In any case, there is a fair chance that she just doesn't have a balanced base of knowledge to work from, despite her 20 years of experience. Heck, how often does she even see a poly family in her office? It's a fair question for me to ask.

---

Re: parents pretend they're doing poly for the good of their children, when actually they're only doing it to gratify themselves ... that's a fair statement. I've never heard of anyone saying, "Hey, let's do poly -- it'd be great for the kids!" I think it would be somewhat disingenuous for almost any parent to put it like that.

Although -- monogamous parents do things that aren't necessarily geared towards the benefit of the kids. Such as hiring a babysitter so that they (just the parents) can have a date night. Or leaving the kids with the grandparents so that the parents can go on some kind of a second honeymoon trip. Or, heck, even just having sex, period. No parent would say, "Yeah, I'm having sex mainly because it'll make the kids feel good." Maybe the kids will benefit indirectly but they are hardly the focal point of parental sex (unless you count TTC sex).

Of course, parents generally do such "just for us adults" things in such a way as to be sure it won't be harmful to the kids, an important point I wouldn't want to gloss over. I only say that if the kids aren't harmed by it, then some "selfish adult pleasures" are okay.

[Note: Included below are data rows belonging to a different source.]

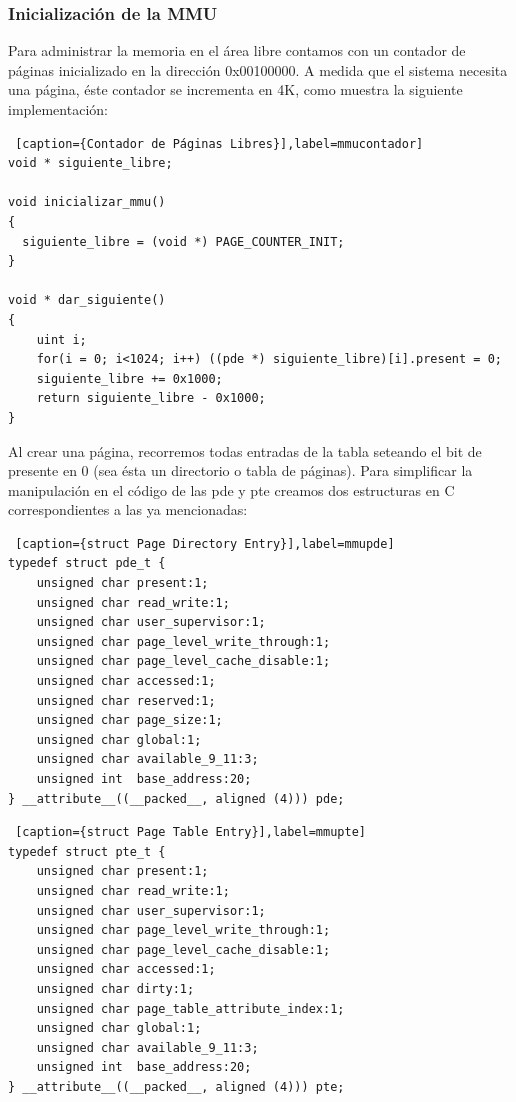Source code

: \subsubsection*{Inicialización de la MMU}

\par Para administrar la memoria en el área libre contamos con un contador de páginas inicializado en la dirección 0x00100000. A medida que el sistema necesita una página,  éste contador se incrementa en 4K, como muestra la siguiente implementación:

\begin{lstlisting} [caption={Contador de Páginas Libres}],label=mmucontador] 
void * siguiente_libre;

void inicializar_mmu()
{
  siguiente_libre = (void *) PAGE_COUNTER_INIT;
}

void * dar_siguiente()
{
    uint i;
    for(i = 0; i<1024; i++) ((pde *) siguiente_libre)[i].present = 0;
    siguiente_libre += 0x1000;
    return siguiente_libre - 0x1000;
}
\end{lstlisting}

\par Al crear una página, recorremos todas entradas de la tabla seteando el bit de presente en 0 (sea ésta un directorio o tabla de páginas). Para simplificar la manipulación en el código de las pde y pte creamos dos estructuras en C correspondientes a las ya mencionadas: 

\begin{lstlisting} [caption={struct Page Directory Entry}],label=mmupde] 
typedef struct pde_t {
    unsigned char present:1;
    unsigned char read_write:1;
    unsigned char user_supervisor:1;
    unsigned char page_level_write_through:1;
    unsigned char page_level_cache_disable:1;
    unsigned char accessed:1;
    unsigned char reserved:1;
    unsigned char page_size:1;
    unsigned char global:1;
    unsigned char available_9_11:3;
    unsigned int  base_address:20;
} __attribute__((__packed__, aligned (4))) pde;
\end{lstlisting}

\begin{lstlisting} [caption={struct Page Table Entry}],label=mmupte] 
typedef struct pte_t {
    unsigned char present:1;
    unsigned char read_write:1;
    unsigned char user_supervisor:1;
    unsigned char page_level_write_through:1;
    unsigned char page_level_cache_disable:1;
    unsigned char accessed:1;
    unsigned char dirty:1;
    unsigned char page_table_attribute_index:1;
    unsigned char global:1;
    unsigned char available_9_11:3;
    unsigned int  base_address:20;
} __attribute__((__packed__, aligned (4))) pte;
\end{lstlisting}

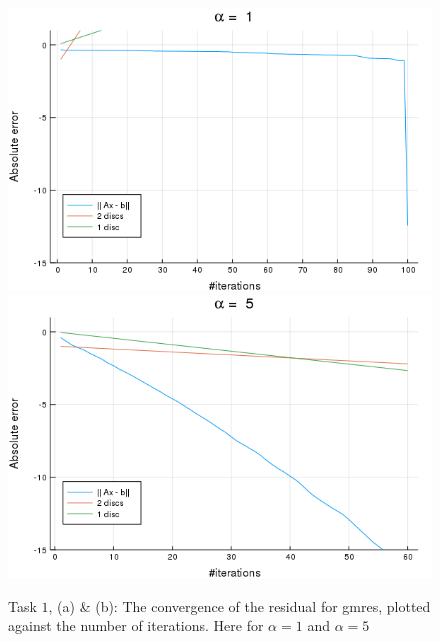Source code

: \begin{figure}[h!]
\centering
\includegraphics[scale=0.4]{../task2/images/Task2_ab_a1_conv.png}
\includegraphics[scale=0.4]{../task2/images/Task2_ab_a5_conv.png}
\caption{Task $1$, (a) \& (b): The convergence of the residual for gmres, plotted against the number of iterations. Here for $\alpha=1$ and $\alpha=5$}
\label{fig:task2a_1_5}
\end{figure}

On a half-related note, parents don't always do what the kids would want, either. Sometimes a parent insists that a child clean his/her room or eat his/her vegetables. Sometimes a parent grounds a child, or sends that child to a "time out," if the child is out of line or out of control. Just establishing, while we're in the neighborhood, that a child doesn't always have to be pleased with the game plan in order for said game plan to be considered good for the child.

---

Re:
Quote:
"I freely admit there are indeed some who are in a polyamorous relationship who truly believe it is grand -- while they are in it."
And I'm willing to bet my last dollar that I'm going to continue to be "in it" until I or one or both of my poly companions die/s. I guess I'm doomed to suffer from a delusion of grandness until then? Who's to say that all happiness isn't an illusion? What are the standards for determining who's really happy and who's just kidding themselves?

Re:
Quote:
"Certainly for the days, weeks, months, and for small numbers of people, years -- there are aspects of polyamory that are indeed grand for them."
What aspects are those? The only drawbacks I've experienced in my poly family are the same kind of drawbacks I experienced in my previous monogamous life. Those pesky little petty disagreements that sometimes crop up in daily life. Those first few years in the relationship, which tend to be difficult years. Afterwhich those involved learn how to get along with each other and work with each other's idiosyncrasies.

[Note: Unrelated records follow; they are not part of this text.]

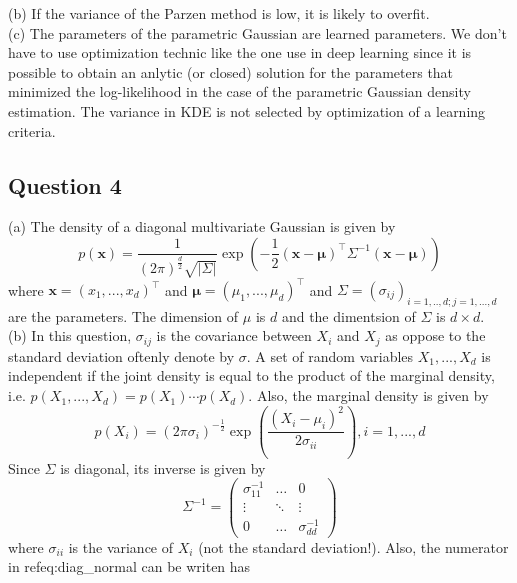 \documentclass[12pt,english]{amsart}
\theoremstyle{definition}
\begin{document}
(b) If the variance of the Parzen method is low, it is likely to overfit.\\

(c) The parameters of the parametric Gaussian are learned parameters. We don't have to use optimization technic like the one use in deep learning since it is possible to obtain an anlytic (or closed) solution for the parameters that minimized the log-likelihood in the case of the parametric Gaussian density estimation. The variance in KDE is not selected by optimization of a learning criteria.

\subsection*{Question 4}
(a) The density of a diagonal multivariate Gaussian is given by
\begin{equation}
p(\bm{x}) 
= \frac{1}{(2\pi)^\frac{d}{2}\sqrt{|\Sigma|}}
\exp\left(
   - \frac{1}{2}(\bm{x}-\bm{\mu})^\top\Sigma^{-1}(\bm{x}-\bm{\mu})
\right)
\label{eq:diag_normal}
\end{equation}
where $\bm{x}=(x_1,...,x_d)^\top $ and $\bm{\mu}=(\mu_1,...,\mu_d)^\top$ and $\Sigma=\left(\sigma_{ij}\right)_{i=1,..,d; j=1,...,d}$ are the parameters. The dimension of $\mu$ is $d$ and the dimentsion of $\Sigma$ is $d\times d$.\\

(b) In this question, $\sigma_{ij}$ is the covariance between $X_i$ and $X_j$ as oppose to the standard deviation oftenly denote by $\sigma$. A set of random variables $X_1,...,X_d$ is independent if the joint density is equal to the product of the marginal density, i.e. $p(X_1,...,X_d)=p(X_1)\cdots p(X_d)$. Also, the marginal density is given by
$$
    p(X_i) = (2\pi\sigma_i)^{-\frac{1}{2}} 
    \exp
    \left(
        \frac{(X_i-\mu_i)^2}{2\sigma_{ii}}
    \right),
    i=1,...,d
$$
Since $\Sigma$ is diagonal, its inverse is given by 
$$
    \Sigma^{-1} = 
    \begin{pmatrix}
        \sigma_{11}^{-1} & \hdots & 0 \\
        \vdots & \ddots & \vdots \\
        0 & \hdots & \sigma_{dd}^{-1}
    \end{pmatrix}
$$
where $\sigma_{ii}$ is the variance of $X_i$ (not the standard deviation!).
Also, the numerator in ref{eq:diag_normal} can be writen has
\end{document}

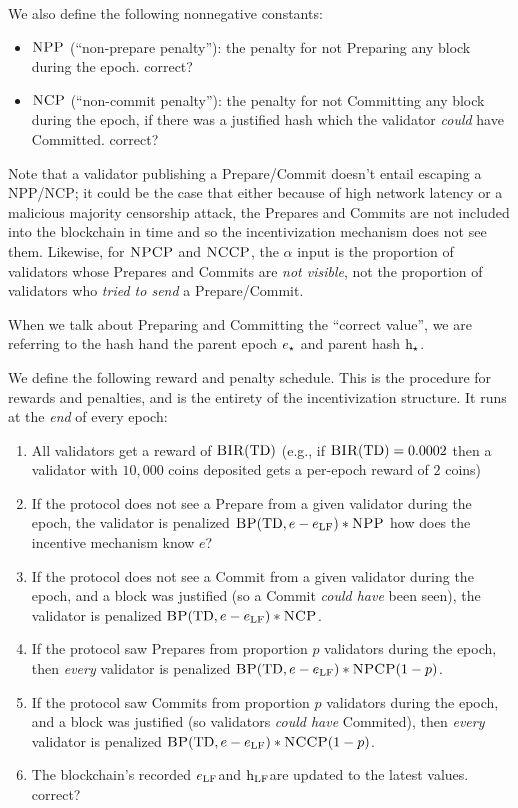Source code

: \documentclass[12pt, final]{article}
\newcommand*{\todo}[1]{\color{red} #1}
\newcommand{\epoch}{\ensuremath{e}\space}
\newcommand{\hash}{\textnormal{h}\space}
\newcommand{\epochsource}{\ensuremath{\epoch_{\star}}\space}
\newcommand{\hashsource}{\ensuremath{\hash_{\star}}\space}
\newcommand{\totaldeposit}{\textnormal{TD}\space}
\newcommand{\epochLF}{\ensuremath{\epoch_{\textnormal{LF}}}\space}
\newcommand{\hashLF}{\ensuremath{\hash_{\textnormal{LF}}}\space}
\newcommand{\BIR}{\textsc{BIR}\space}
\newcommand{\BP}{\textsc{BP}\space}
\newcommand{\NCP}{\textsc{NCP}\space}
\newcommand{\NCCP}{\textsc{NCCP}\space}
\newcommand{\NPP}{\textsc{NPP}\space}
\newcommand{\NPCP}{\textsc{NPCP}\space}
\begin{document}
We also define the following nonnegative constants:
\begin{itemize}
    \item $\NPP$ (``non-prepare penalty''): the penalty for not Preparing any block during the epoch. \todo{correct?}
    \item $\NCP$ (``non-commit penalty''): the penalty for not Committing any block during the epoch, if there was a justified hash which the validator \emph{could} have Committed. \todo{correct?}
\end{itemize}


Note that a validator publishing a Prepare/Commit doesn't entail escaping a \NPP/\NCP; it could be the case that either because of high network latency or a malicious majority censorship attack, the Prepares and Commits are not included into the blockchain in time and so the incentivization mechanism does not see them. Likewise, for $\NPCP$ and $\NCCP$, the $\alpha$ input is the proportion of validators whose Prepares and Commits are \emph{not visible}, not the proportion of validators who \emph{tried to send} a Prepare/Commit. 

When we talk about Preparing and Committing the ``correct value'', we are referring to the hash \hash and the parent epoch $\epochsource$ and parent hash $\hashsource$.

We define the following reward and penalty schedule.  This is the procedure for rewards and penalties, and is the entirety of the incentivization structure.  It runs at the \emph{end} of every epoch:
    \begin{enumerate}
    \item All validators get a reward of $\BIR(\totaldeposit)$ (e.g., if $\BIR(\totaldeposit) = 0.0002$ then a validator with $10,000$ coins deposited gets a per-epoch reward of $2$ coins)
    \item If the protocol does not see a Prepare from a given validator during the epoch, the validator is penalized $\BP(\totaldeposit, \epoch - \epochLF) * \NPP$ \todo{how does the incentive mechanism know \epoch?}
    \item If the protocol does not see a Commit from a given validator during the epoch, and a block was justified (so a Commit \emph{could have} been seen), the validator is penalized $\BP(\totaldeposit, \epoch - \epochLF) * \NCP$.
    \item If the protocol saw Prepares from proportion $p$ validators during the epoch, then \emph{every} validator is penalized $\BP(\totaldeposit, \epoch - \epochLF) * \NPCP(1 - p)$.
    \item If the protocol saw Commits from proportion $p$ validators during the epoch, and a block was justified (so validators \emph{could have} Commited), then \emph{every} validator is penalized $\BP(\totaldeposit, \epoch - \epochLF) * \NCCP(1 - p)$.
    \item The blockchain's recorded \epochLF and \hashLF are updated to the latest values. \todo{correct?}
    \end{enumerate}
\end{document}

One weakness in Dr. Ruskin's article is she tends (despite her early disclaimer) to stereotype polyamory -- as if most polyamorists are "revolving-door polyamorists" (NRE junkies?) -- people with new lovers cycling into and out of their lives all the time.

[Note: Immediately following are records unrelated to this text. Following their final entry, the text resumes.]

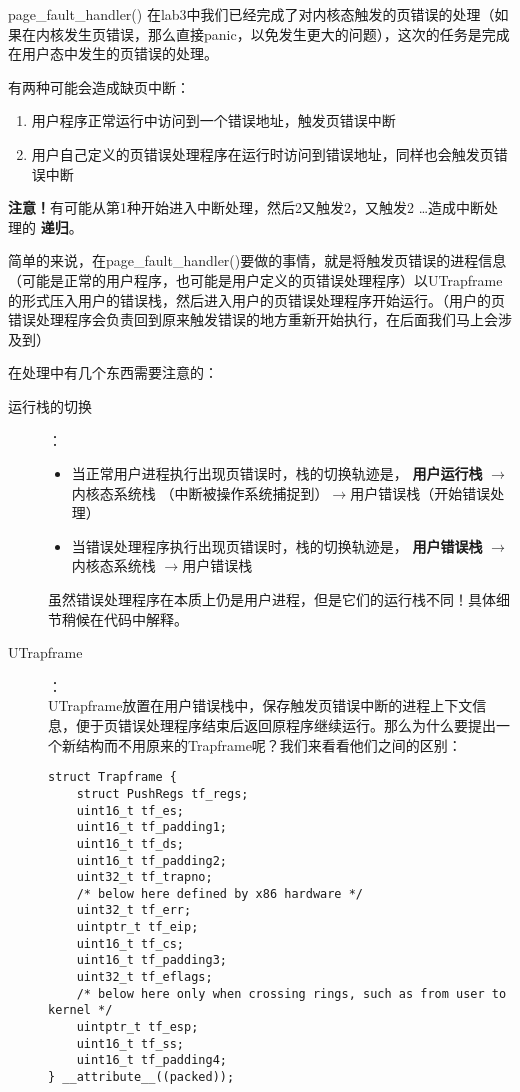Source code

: \documentclass{article}
\newcommand{\highlight}[1]{{\bfseries \color{red}  #1}}
\newcommand{\funcname}[1]{{\ttfamily \small #1}}
\begin{document}
\begin{CJK*}{UTF8}{gkai}
\funcname{page\_fault\_handler()} 在lab3中我们已经完成了对内核态触发的页错误的处理（如果在内核发生页错误，那么直接panic，以免发生更大的问题），这次的任务是完成在用户态中发生的页错误的处理。


有两种可能会造成缺页中断：

\begin{enumerate}
\item{用户程序正常运行中访问到一个错误地址，触发页错误中断}
\item{用户自己定义的页错误处理程序在运行时访问到错误地址，同样也会触发页错误中断}
\end{enumerate}

\highlight{注意！}有可能从第1种开始进入中断处理，然后2又触发2，又触发2 \ldots 造成中断处理的\highlight{递归}。


简单的来说，在\funcname{page\_fault\_handler()}要做的事情，就是将触发页错误的进程信息（可能是正常的用户程序，也可能是用户定义的页错误处理程序）以UTrapframe的形式压入用户的错误栈，然后进入用户的页错误处理程序开始运行。（用户的页错误处理程序会负责回到原来触发错误的地方重新开始执行，在后面我们马上会涉及到）

在处理中有几个东西需要注意的：

\begin{description}
\item[运行栈的切换]：\\
\begin{itemize}
\item{当正常用户进程执行出现页错误时，栈的切换轨迹是，\highlight{用户运行栈} $\longrightarrow$内核态系统栈 （中断被操作系统捕捉到）$\longrightarrow$用户错误栈（开始错误处理）}
\item{当错误处理程序执行出现页错误时，栈的切换轨迹是，\highlight{用户错误栈} $\longrightarrow$内核态系统栈 $\longrightarrow$用户错误栈}
\end{itemize}

虽然错误处理程序在本质上仍是用户进程，但是它们的运行栈不同！具体细节稍候在代码中解释。

\item[UTrapframe]：\\


UTrapframe放置在用户错误栈中，保存触发页错误中断的进程上下文信息，便于页错误处理程序结束后返回原程序继续运行。那么为什么要提出一个新结构而不用原来的Trapframe呢？我们来看看他们之间的区别：

\begin{lstlisting}[style=ccode, firstnumber=56, title={\scriptsize \ttfamily \bfseries inc/trap.h}]
struct Trapframe {
	struct PushRegs tf_regs;
	uint16_t tf_es;
	uint16_t tf_padding1;
	uint16_t tf_ds;
	uint16_t tf_padding2;
	uint32_t tf_trapno;
	/* below here defined by x86 hardware */
	uint32_t tf_err;
	uintptr_t tf_eip;
	uint16_t tf_cs;
	uint16_t tf_padding3;
	uint32_t tf_eflags;
	/* below here only when crossing rings, such as from user to kernel */
	uintptr_t tf_esp;
	uint16_t tf_ss;
	uint16_t tf_padding4;
} __attribute__((packed));


\end{lstlisting}
\end{description}
\end{CJK*}
\end{document}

While such a poly style certainly exists and is fair game for critical observation, a rather different (and at least equally common, from what I've seen) setting is arranged for the children of, say, a closed, lifetime-committed V or triad -- if all three adults are truly consenting. If one of the adults consents with certain stipulations and another one of the adults stops observing those stipulations, then mutual consent is lost, discord among the adults follows, and that's bad for the kids. The kids may become the rope in a tug-o-war between opposing ideologies.

[continued below]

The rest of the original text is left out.